Instructions for the task: Report every line of the records below that includes the string "mathrm".
►
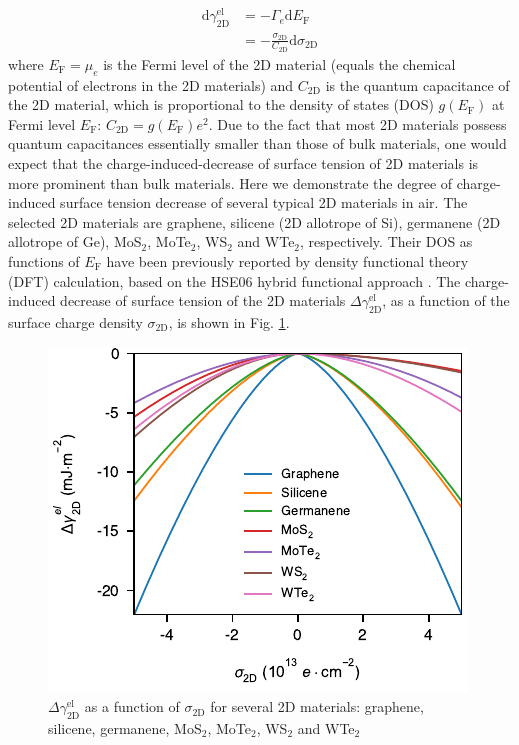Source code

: \documentclass[journal=ancac3,manuscript=article,email=true]{achemso}
\begin{document}
\begin{equation}
\label{eqn:dgamma-QC}
\begin{aligned}
\mathrm{d} \gamma_{\mathrm{2D}}^{\mathrm{el}} &= -\Gamma_{e} \mathrm{d} E_{\mathrm{F}} \\
                                              &= -\frac{\sigma_{\mathrm{2D}}}{C_{\mathrm{2D}}} \mathrm{d}\sigma_{\mathrm{2D}}
\end{aligned}
\end{equation}
where \(E_{\mathrm{F}}=\mu_{e}\) is the Fermi level of the 2D material
(equals the chemical potential of electrons in the 2D materials) and
\(C_{\mathrm{2D}}\) is the quantum capacitance of the 2D material, which
is proportional to the density of states (DOS) \(g(E_{\mathrm{F}})\) at
Fermi level \(E_{\mathrm{F}}\):
\(C_{\mathrm{2D}}=g(E_{\mathrm{F}})e^{2}\). Due to the fact that most 2D
materials possess quantum capacitances essentially smaller than those
of bulk materials, one would expect that the charge-induced-decrease
of surface tension of 2D materials is more prominent than bulk
materials. Here we demonstrate the degree of charge-induced
surface tension decrease of several typical 2D materials in
air. The selected 2D materials are graphene, silicene (2D allotrope
of Si), germanene (2D allotrope of Ge), MoS\(_{\text{2}}\), MoTe\(_{\text{2}}\), WS\(_{\text{2}}\) and
WTe\(_{\text{2}}\), respectively. Their DOS as functions of \(E_{\mathrm{F}}\) have been previously
reported by density functional theory (DFT) calculation, based on the
HSE06 hybrid functional approach \cite{tian_multiscale_2016}. The
charge-induced decrease of surface tension of the 2D materials
\(\Delta \gamma_{\mathrm{2D}}^{\mathrm{el}}\), as a function of the
surface charge density \(\sigma_{\mathrm{2D}}\), is shown in Fig. \ref{fig:dgamma-sigma}.
\begin{figure}[htbp]
\centering
\includegraphics[width=0.95\linewidth]{../img/dgamma-sigma.pdf}
\caption{\label{fig:dgamma-sigma}
\(\Delta \gamma_{\mathrm{2D}}^{\mathrm{el}}\) as a function of \(\sigma_{\mathrm{2D}}\) for several 2D materials: graphene, silicene, germanene, MoS\(_{2}\), MoTe\(_{2}\), WS\(_{2}\) and WTe\(_{2}\)}
\end{figure}
\end{document}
◄
Task response:
\mathrm{d} \gamma_{\mathrm{2D}}^{\mathrm{el}} &= -\Gamma_{e} \mathrm{d} E_{\mathrm{F}} \\
                                              &= -\frac{\sigma_{\mathrm{2D}}}{C_{\mathrm{2D}}} \mathrm{d}\sigma_{\mathrm{2D}}
where \(E_{\mathrm{F}}=\mu_{e}\) is the Fermi level of the 2D material
\(C_{\mathrm{2D}}\) is the quantum capacitance of the 2D material, which
is proportional to the density of states (DOS) \(g(E_{\mathrm{F}})\) at
Fermi level \(E_{\mathrm{F}}\):
\(C_{\mathrm{2D}}=g(E_{\mathrm{F}})e^{2}\). Due to the fact that most 2D
WTe\(_{\text{2}}\), respectively. Their DOS as functions of \(E_{\mathrm{F}}\) have been previously
\(\Delta \gamma_{\mathrm{2D}}^{\mathrm{el}}\), as a function of the
surface charge density \(\sigma_{\mathrm{2D}}\), is shown in Fig. \ref{fig:dgamma-sigma}.
\(\Delta \gamma_{\mathrm{2D}}^{\mathrm{el}}\) as a function of \(\sigma_{\mathrm{2D}}\) for several 2D materials: graphene, silicene, germanene, MoS\(_{2}\), MoTe\(_{2}\), WS\(_{2}\) and WTe\(_{2}\)}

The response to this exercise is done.